6 – M2L3 09 Transforming Data V3

So, now the question is, what do we do when our data is not normally distributed? Similarly, what do we do when our data is heteroscedastic? To reshape our data and make it more normal, we can feed our data into the log function. To get data that is homoscedastic, we can take the time difference between periods. By time difference, I mean that we can view our data as the rate of return from one day to the next. Similarly, we could get the time difference by subtracting each previous day’s value from the current day’s value. In practice, we take the rate of change for each period and then apply the log function. You may have seen this earlier when learning about why we model financial data with log returns. A way to make our data both normally distributed and homoscedastic, is by applying the Box-Cox transformation. To preview what the Box-Cox transformation does, let’s get a conceptual idea of what a transformation looks like. Imagine you place all your data points on a number line, they are not evenly spaced and have odd clusters in some parts and no data points in other places. Think of this as a necklace in which the beads are not spaced out in a very nice way.

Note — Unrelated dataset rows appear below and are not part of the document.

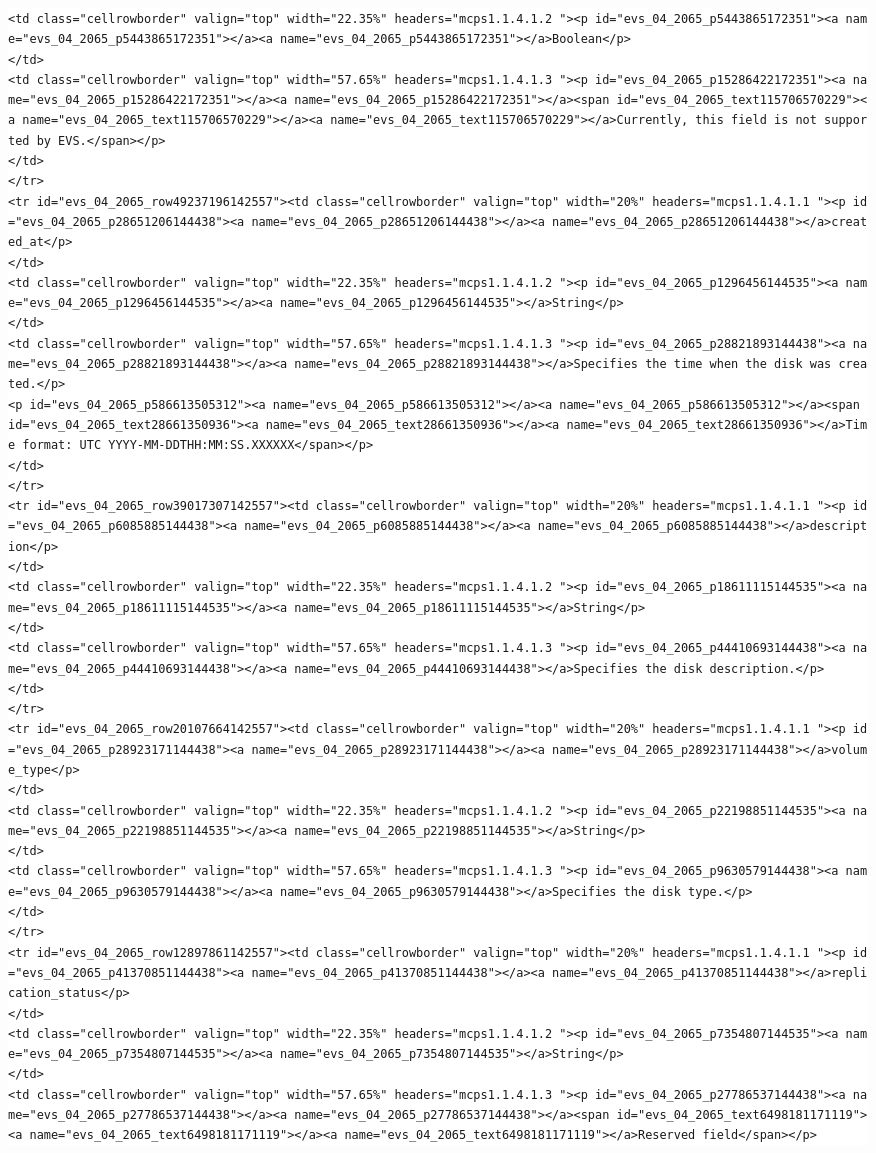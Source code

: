     <td class="cellrowborder" valign="top" width="22.35%" headers="mcps1.1.4.1.2 "><p id="evs_04_2065_p5443865172351"><a name="evs_04_2065_p5443865172351"></a><a name="evs_04_2065_p5443865172351"></a>Boolean</p>
    </td>
    <td class="cellrowborder" valign="top" width="57.65%" headers="mcps1.1.4.1.3 "><p id="evs_04_2065_p15286422172351"><a name="evs_04_2065_p15286422172351"></a><a name="evs_04_2065_p15286422172351"></a><span id="evs_04_2065_text115706570229"><a name="evs_04_2065_text115706570229"></a><a name="evs_04_2065_text115706570229"></a>Currently, this field is not supported by EVS.</span></p>
    </td>
    </tr>
    <tr id="evs_04_2065_row49237196142557"><td class="cellrowborder" valign="top" width="20%" headers="mcps1.1.4.1.1 "><p id="evs_04_2065_p28651206144438"><a name="evs_04_2065_p28651206144438"></a><a name="evs_04_2065_p28651206144438"></a>created_at</p>
    </td>
    <td class="cellrowborder" valign="top" width="22.35%" headers="mcps1.1.4.1.2 "><p id="evs_04_2065_p1296456144535"><a name="evs_04_2065_p1296456144535"></a><a name="evs_04_2065_p1296456144535"></a>String</p>
    </td>
    <td class="cellrowborder" valign="top" width="57.65%" headers="mcps1.1.4.1.3 "><p id="evs_04_2065_p28821893144438"><a name="evs_04_2065_p28821893144438"></a><a name="evs_04_2065_p28821893144438"></a>Specifies the time when the disk was created.</p>
    <p id="evs_04_2065_p586613505312"><a name="evs_04_2065_p586613505312"></a><a name="evs_04_2065_p586613505312"></a><span id="evs_04_2065_text28661350936"><a name="evs_04_2065_text28661350936"></a><a name="evs_04_2065_text28661350936"></a>Time format: UTC YYYY-MM-DDTHH:MM:SS.XXXXXX</span></p>
    </td>
    </tr>
    <tr id="evs_04_2065_row39017307142557"><td class="cellrowborder" valign="top" width="20%" headers="mcps1.1.4.1.1 "><p id="evs_04_2065_p6085885144438"><a name="evs_04_2065_p6085885144438"></a><a name="evs_04_2065_p6085885144438"></a>description</p>
    </td>
    <td class="cellrowborder" valign="top" width="22.35%" headers="mcps1.1.4.1.2 "><p id="evs_04_2065_p18611115144535"><a name="evs_04_2065_p18611115144535"></a><a name="evs_04_2065_p18611115144535"></a>String</p>
    </td>
    <td class="cellrowborder" valign="top" width="57.65%" headers="mcps1.1.4.1.3 "><p id="evs_04_2065_p44410693144438"><a name="evs_04_2065_p44410693144438"></a><a name="evs_04_2065_p44410693144438"></a>Specifies the disk description.</p>
    </td>
    </tr>
    <tr id="evs_04_2065_row20107664142557"><td class="cellrowborder" valign="top" width="20%" headers="mcps1.1.4.1.1 "><p id="evs_04_2065_p28923171144438"><a name="evs_04_2065_p28923171144438"></a><a name="evs_04_2065_p28923171144438"></a>volume_type</p>
    </td>
    <td class="cellrowborder" valign="top" width="22.35%" headers="mcps1.1.4.1.2 "><p id="evs_04_2065_p22198851144535"><a name="evs_04_2065_p22198851144535"></a><a name="evs_04_2065_p22198851144535"></a>String</p>
    </td>
    <td class="cellrowborder" valign="top" width="57.65%" headers="mcps1.1.4.1.3 "><p id="evs_04_2065_p9630579144438"><a name="evs_04_2065_p9630579144438"></a><a name="evs_04_2065_p9630579144438"></a>Specifies the disk type.</p>
    </td>
    </tr>
    <tr id="evs_04_2065_row12897861142557"><td class="cellrowborder" valign="top" width="20%" headers="mcps1.1.4.1.1 "><p id="evs_04_2065_p41370851144438"><a name="evs_04_2065_p41370851144438"></a><a name="evs_04_2065_p41370851144438"></a>replication_status</p>
    </td>
    <td class="cellrowborder" valign="top" width="22.35%" headers="mcps1.1.4.1.2 "><p id="evs_04_2065_p7354807144535"><a name="evs_04_2065_p7354807144535"></a><a name="evs_04_2065_p7354807144535"></a>String</p>
    </td>
    <td class="cellrowborder" valign="top" width="57.65%" headers="mcps1.1.4.1.3 "><p id="evs_04_2065_p27786537144438"><a name="evs_04_2065_p27786537144438"></a><a name="evs_04_2065_p27786537144438"></a><span id="evs_04_2065_text6498181171119"><a name="evs_04_2065_text6498181171119"></a><a name="evs_04_2065_text6498181171119"></a>Reserved field</span></p>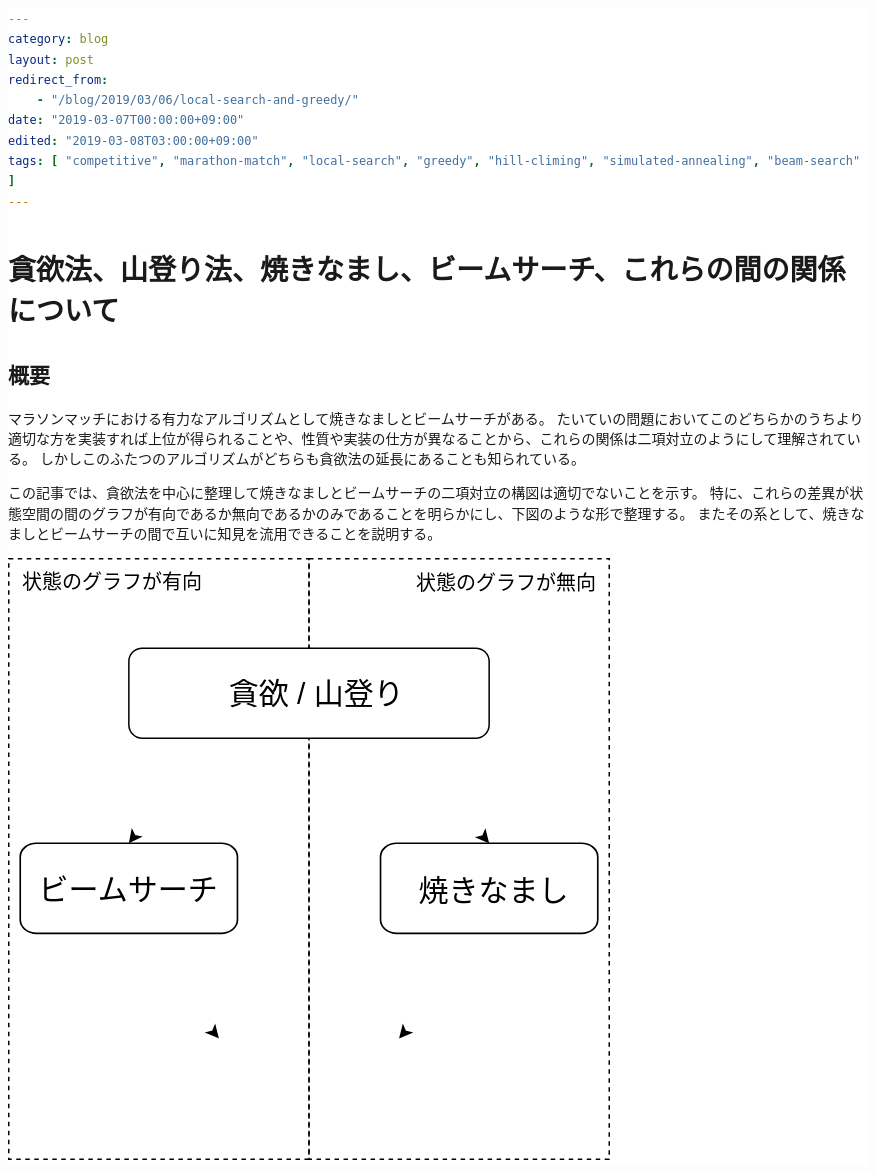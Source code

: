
 ```yaml
---
category: blog
layout: post
redirect_from:
    - "/blog/2019/03/06/local-search-and-greedy/"
date: "2019-03-07T00:00:00+09:00"
edited: "2019-03-08T03:00:00+09:00"
tags: [ "competitive", "marathon-match", "local-search", "greedy", "hill-climing", "simulated-annealing", "beam-search" ]
---
```


# 貪欲法、山登り法、焼きなまし、ビームサーチ、これらの間の関係について

## 概要

マラソンマッチにおける有力なアルゴリズムとして焼きなましとビームサーチがある。
たいていの問題においてこのどちらかのうちより適切な方を実装すれば上位が得られることや、性質や実装の仕方が異なることから、これらの関係は二項対立のようにして理解されている。
しかしこのふたつのアルゴリズムがどちらも貪欲法の延長にあることも知られている。

この記事では、貪欲法を中心に整理して焼きなましとビームサーチの二項対立の構図は適切でないことを示す。
特に、これらの差異が状態空間の間のグラフが有向であるか無向であるかのみであることを明らかにし、下図のような形で整理する。
またその系として、焼きなましとビームサーチの間で互いに知見を流用できることを説明する。

<?xml version="1.0" encoding="UTF-8"?>
<svg width="602" height="602" version="1.1" viewBox="-.5 -.5 602 602" xmlns="http://www.w3.org/2000/svg">
<rect x=".25062" y=".25062" width="300.25" height="600.5" fill="none" pointer-events="none" stroke="#000" stroke-dasharray="4.50374064, 4.50374064" stroke-width="1.5012"/>
<rect x="300.5" y=".25062" width="300.25" height="600.5" fill="none" pointer-events="none" stroke="#000" stroke-dasharray="4.50374064, 4.50374064" stroke-width="1.5012"/>
<text x="13.529704" y="30.110167" fill="#000000" font-family="sans-serif" font-size="30.025px" letter-spacing="0px" stroke-width=".75062" word-spacing="0px" style="line-height:1.25" xml:space="preserve"><tspan x="13.529704" y="30.110167" font-size="20.017px" stroke-width=".75062">状態のグラフが有向</tspan></text>
<text x="407.45096" y="31.439451" fill="#000000" font-family="sans-serif" font-size="30.025px" letter-spacing="0px" stroke-width=".75062" word-spacing="0px" style="line-height:1.25" xml:space="preserve"><tspan x="407.45096" y="31.439451" font-size="20.017px" stroke-width=".75062">状態のグラフが無向</tspan></text>
<path d="m121.37 283.46 2.2068-11.53 2.5822 5.2694 5.7648 1.1109z" pointer-events="none" stroke="#000" stroke-miterlimit="10" stroke-width="1.5012"/>
<path d="m479.55 283.52-10.824-4.5638 5.7047-1.4112 2.2669-5.4195z" pointer-events="none" stroke="#000" stroke-miterlimit="10" stroke-width="1.5012"/>
<path d="m209.33 478.68-10.824-4.5638 5.7047-1.4112 2.2669-5.4195z" pointer-events="none" stroke="#000" stroke-miterlimit="10" stroke-width="1.5012"/>
<path d="m391.67 478.68 2.8524-11.394 2.2669 5.4195 5.7047 1.4112z" pointer-events="none" stroke="#000" stroke-miterlimit="10" stroke-width="1.5012"/>
<rect x="120.35" y="89.635" width="360.3" height="90.075" rx="13.511" ry="13.511" fill="#fff" pointer-events="none" stroke="#000" stroke-width="1.5012"/>
<text x="211.22034" y="142.98514" fill="#000000" font-family="sans-serif" font-size="30.025px" letter-spacing="0px" stroke-width=".75062" word-spacing="0px" style="line-height:1.25" xml:space="preserve"><tspan x="220.22034" y="145" stroke-width=".75062">貪欲 / 山登り</tspan></text>
<rect x="11.735" y="284.8" width="217.23" height="90.075" rx="16.292" ry="13.511" fill="#fff" pointer-events="none" stroke="#000" stroke-width="1.6485"/>
<text x="28.197054" y="341.95129" fill="#000000" font-family="sans-serif" font-size="30.025px" letter-spacing="0px" stroke-width=".75062" word-spacing="0px" style="line-height:1.25" xml:space="preserve"><tspan x="30" y="341.95129" stroke-width=".75062">ビームサーチ</tspan></text>
<rect x="372.03" y="284.8" width="217.23" height="90.075" rx="16.292" ry="13.511" fill="#fff" pointer-events="none" stroke="#000" stroke-width="1.6485"/>
<text x="426.12924" y="342.58899" fill="#000000" font-family="sans-serif" font-size="30.025px" letter-spacing="0px" stroke-width=".75062" word-spacing="0px" style="line-height:1.25" xml:space="preserve"><tspan x="410" y="342.58899" stroke-width=".75062">焼きなまし</tspan></text>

Now, imagine if we could nudge each of these beads a little bit to the left and to the right to even out the spacing in a nicer way. Notice that since these beads are all on the same string, the relative order of each data point remains the same, we’re just spacing them out in a way that’s easier to work with. In math terms, we just applied a monotonic transformation. A monotonic transformation changes the values of a dataset but preserves the relative order. The Box-Cox transformation takes a dataset and outputs a dataset that is more normally distributed. You can see that the Box-Cox transformation has one constant value, lambda. If you choose lambda to be zero, then the transformation function is defined as the natural log. You can try different values for lambda to transform the data, then perform tests for normality and homoscedasticity. Once you can say your data is normally distributed, you can use it in the various models that we’ll discuss in the rest of the lesson.